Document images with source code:
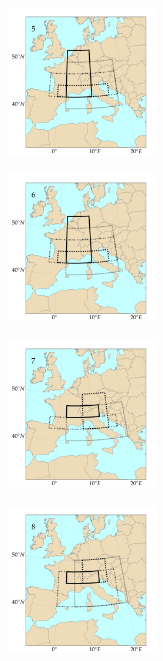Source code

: \documentclass[twocol]{ametsoc}
\begin{document}
\begin{figure}[htb]
	\begin{subfigure}{.5\columnwidth}
		\centering
		\includegraphics[width=3.9cm]{figures/spatial_win_z4/Spatial_windows_5.png}
	\end{subfigure}%
	\begin{subfigure}{.5\columnwidth}
		\centering
		\includegraphics[width=3.9cm]{figures/spatial_win_z4/Spatial_windows_6.png}
	\end{subfigure}
	\begin{subfigure}{.5\columnwidth}
		\centering
		\includegraphics[width=3.9cm]{figures/spatial_win_z4/Spatial_windows_7.png}
	\end{subfigure}%
	\begin{subfigure}{.5\columnwidth}
		\centering
		\includegraphics[width=3.9cm]{figures/spatial_win_z4/Spatial_windows_8.png}
	\end{subfigure}
	\begin{subfigure}{.5\columnwidth}

\end{subfigure}
\end{figure}
\end{document}
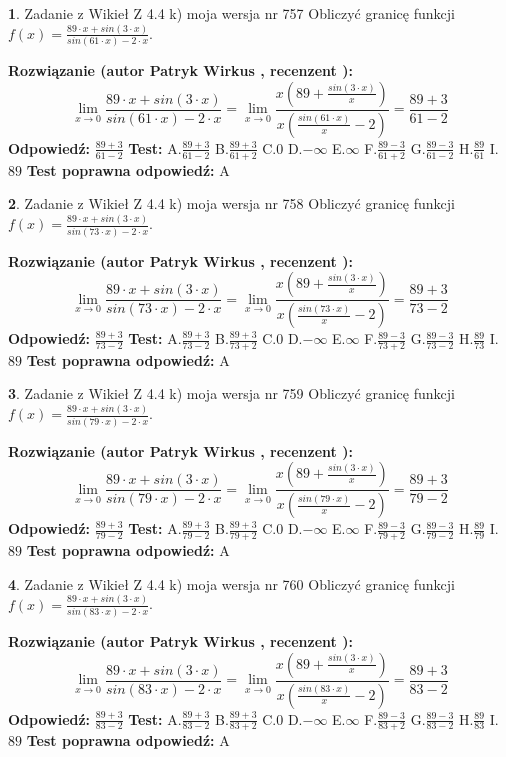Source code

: \documentclass[12pt, a4paper]{article}
\theoremstyle{definition} %
\newtheorem{zad}{}
\newcommand{\zadStart}[1]{\begin{zad}#1\newline}
\newcommand{\zadStop}{\end{zad}}
\newcommand{\rozwStart}[2]{\noindent \textbf{Rozwiązanie (autor #1 , recenzent #2): }\newline}
\newcommand{\rozwStop}{\newline}
\newcommand{\odpStart}{\noindent \textbf{Odpowiedź:}\newline}
\newcommand{\odpStop}{\newline}
\newcommand{\testStart}{\noindent \textbf{Test:}\newline}
\newcommand{\testStop}{\newline}
\newcommand{\kluczStart}{\noindent \textbf{Test poprawna odpowiedź:}\newline}
\newcommand{\kluczStop}{\newline}
\begin{document}
\zadStart{Zadanie z Wikieł Z 4.4 k) moja wersja nr 757}
Obliczyć granicę funkcji $f(x)=\frac{89\cdot x +sin(3\cdot x)}{sin(61\cdot x) -2\cdot x}$.
\zadStop
\rozwStart{Patryk Wirkus}{}
$$\lim\limits_{x\to 0}\frac{89\cdot x +sin(3\cdot x)}{sin(61\cdot x) -2\cdot x}
=\lim\limits_{x\to 0}\frac{x(89+\frac{sin(3\cdot x)}{x})}{x(\frac{sin(61\cdot x)}{x}-2)}
=\frac{89+3}{61-2}$$
\rozwStop
\odpStart
$\frac{89+3}{61-2}$
\odpStop
\testStart
A.$\frac{89+3}{61-2}$
B.$\frac{89+3}{61+2}$
C.$0$
D.$-\infty$
E.$\infty$
F.$\frac{89-3}{61+2}$
G.$\frac{89-3}{61-2}$
H.$\frac{89}{61}$
I.$89$
\testStop
\kluczStart
A
\kluczStop



\zadStart{Zadanie z Wikieł Z 4.4 k) moja wersja nr 758}
Obliczyć granicę funkcji $f(x)=\frac{89\cdot x +sin(3\cdot x)}{sin(73\cdot x) -2\cdot x}$.
\zadStop
\rozwStart{Patryk Wirkus}{}
$$\lim\limits_{x\to 0}\frac{89\cdot x +sin(3\cdot x)}{sin(73\cdot x) -2\cdot x}
=\lim\limits_{x\to 0}\frac{x(89+\frac{sin(3\cdot x)}{x})}{x(\frac{sin(73\cdot x)}{x}-2)}
=\frac{89+3}{73-2}$$
\rozwStop
\odpStart
$\frac{89+3}{73-2}$
\odpStop
\testStart
A.$\frac{89+3}{73-2}$
B.$\frac{89+3}{73+2}$
C.$0$
D.$-\infty$
E.$\infty$
F.$\frac{89-3}{73+2}$
G.$\frac{89-3}{73-2}$
H.$\frac{89}{73}$
I.$89$
\testStop
\kluczStart
A
\kluczStop



\zadStart{Zadanie z Wikieł Z 4.4 k) moja wersja nr 759}
Obliczyć granicę funkcji $f(x)=\frac{89\cdot x +sin(3\cdot x)}{sin(79\cdot x) -2\cdot x}$.
\zadStop
\rozwStart{Patryk Wirkus}{}
$$\lim\limits_{x\to 0}\frac{89\cdot x +sin(3\cdot x)}{sin(79\cdot x) -2\cdot x}
=\lim\limits_{x\to 0}\frac{x(89+\frac{sin(3\cdot x)}{x})}{x(\frac{sin(79\cdot x)}{x}-2)}
=\frac{89+3}{79-2}$$
\rozwStop
\odpStart
$\frac{89+3}{79-2}$
\odpStop
\testStart
A.$\frac{89+3}{79-2}$
B.$\frac{89+3}{79+2}$
C.$0$
D.$-\infty$
E.$\infty$
F.$\frac{89-3}{79+2}$
G.$\frac{89-3}{79-2}$
H.$\frac{89}{79}$
I.$89$
\testStop
\kluczStart
A
\kluczStop



\zadStart{Zadanie z Wikieł Z 4.4 k) moja wersja nr 760}
Obliczyć granicę funkcji $f(x)=\frac{89\cdot x +sin(3\cdot x)}{sin(83\cdot x) -2\cdot x}$.
\zadStop
\rozwStart{Patryk Wirkus}{}
$$\lim\limits_{x\to 0}\frac{89\cdot x +sin(3\cdot x)}{sin(83\cdot x) -2\cdot x}
=\lim\limits_{x\to 0}\frac{x(89+\frac{sin(3\cdot x)}{x})}{x(\frac{sin(83\cdot x)}{x}-2)}
=\frac{89+3}{83-2}$$
\rozwStop
\odpStart
$\frac{89+3}{83-2}$
\odpStop
\testStart
A.$\frac{89+3}{83-2}$
B.$\frac{89+3}{83+2}$
C.$0$
D.$-\infty$
E.$\infty$
F.$\frac{89-3}{83+2}$
G.$\frac{89-3}{83-2}$
H.$\frac{89}{83}$
I.$89$
\testStop
\kluczStart
A
\kluczStop
\end{document}
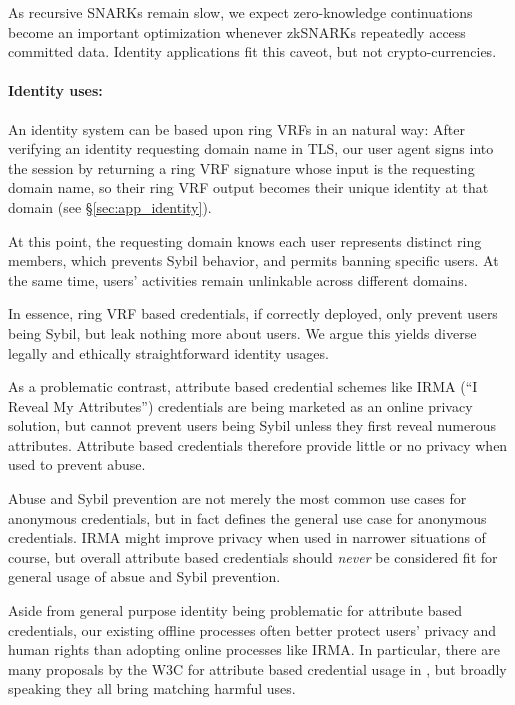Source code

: As recursive SNARKs remain slow,
we expect zero-knowledge continuations become an important optimization 
whenever zkSNARKs repeatedly access committed data.
Identity applications fit this caveot, but not crypto-currencies.

\paragraph{Identity uses:}

An identity system can be based upon ring VRFs in an natural way:
After verifying an identity requesting domain name in TLS,
our user agent signs into the session by returning a ring VRF
signature whose input is the requesting domain name, so their
ring VRF output becomes their unique identity at that domain
(see \S\ref{sec:app_identity}).

At this point, the requesting domain knows each user represents
distinct ring members, which prevents Sybil behavior, and permits
banning specific users.
At the same time, users' activities remain unlinkable across different
domains.

In essence, ring VRF based credentials, if correctly deployed, only
prevent users being Sybil, but leak nothing more about users.  We argue
this yields diverse legally and ethically straightforward identity usages.

As a problematic contrast, attribute based credential schemes like
IRMA (``I Reveal My Attributes'') credentials \cite{IRMAcredentials}
are being marketed as an online privacy solution, but cannot prevent
users being Sybil unless they first reveal numerous attributes.
Attribute based credentials therefore provide little or no privacy
when used to prevent abuse.

Abuse and Sybil prevention are not merely the most common use cases for
anonymous credentials, but in fact defines the general use case for
anonymous credentials.
IRMA might improve privacy when used in narrower situations of course,
but overall attribute based credentials should {\it never} be considered
fit for general usage of absue and Sybil prevention.

Aside from general purpose identity being problematic for attribute based
credentials, our existing offline processes often better protect users'
privacy and human rights than adopting online processes like IRMA.
%
In particular, there are many proposals by the W3C for attribute based
credential usage in \cite{w3c_vc_use_cases}, but broadly speaking they
all bring matching harmful uses.  %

BRIEF:
Wherever the word "newcommand" appears in the data, return the whole line.

RESPONSE:
\newcommand{\zadStart}[1]{\begin{zad}#1\newline}
\newcommand{\zadStop}{\end{zad}}
\newcommand{\rozwStart}[2]{\noindent \textbf{Rozwiązanie (autor #1 , recenzent #2): }\newline}
\newcommand{\rozwStop}{\newline}
\newcommand{\odpStart}{\noindent \textbf{Odpowiedź:}\newline}
\newcommand{\odpStop}{\newline}
\newcommand{\testStart}{\noindent \textbf{Test:}\newline}
\newcommand{\testStop}{\newline}
\newcommand{\kluczStart}{\noindent \textbf{Test poprawna odpowiedź:}\newline}
\newcommand{\kluczStop}{\newline}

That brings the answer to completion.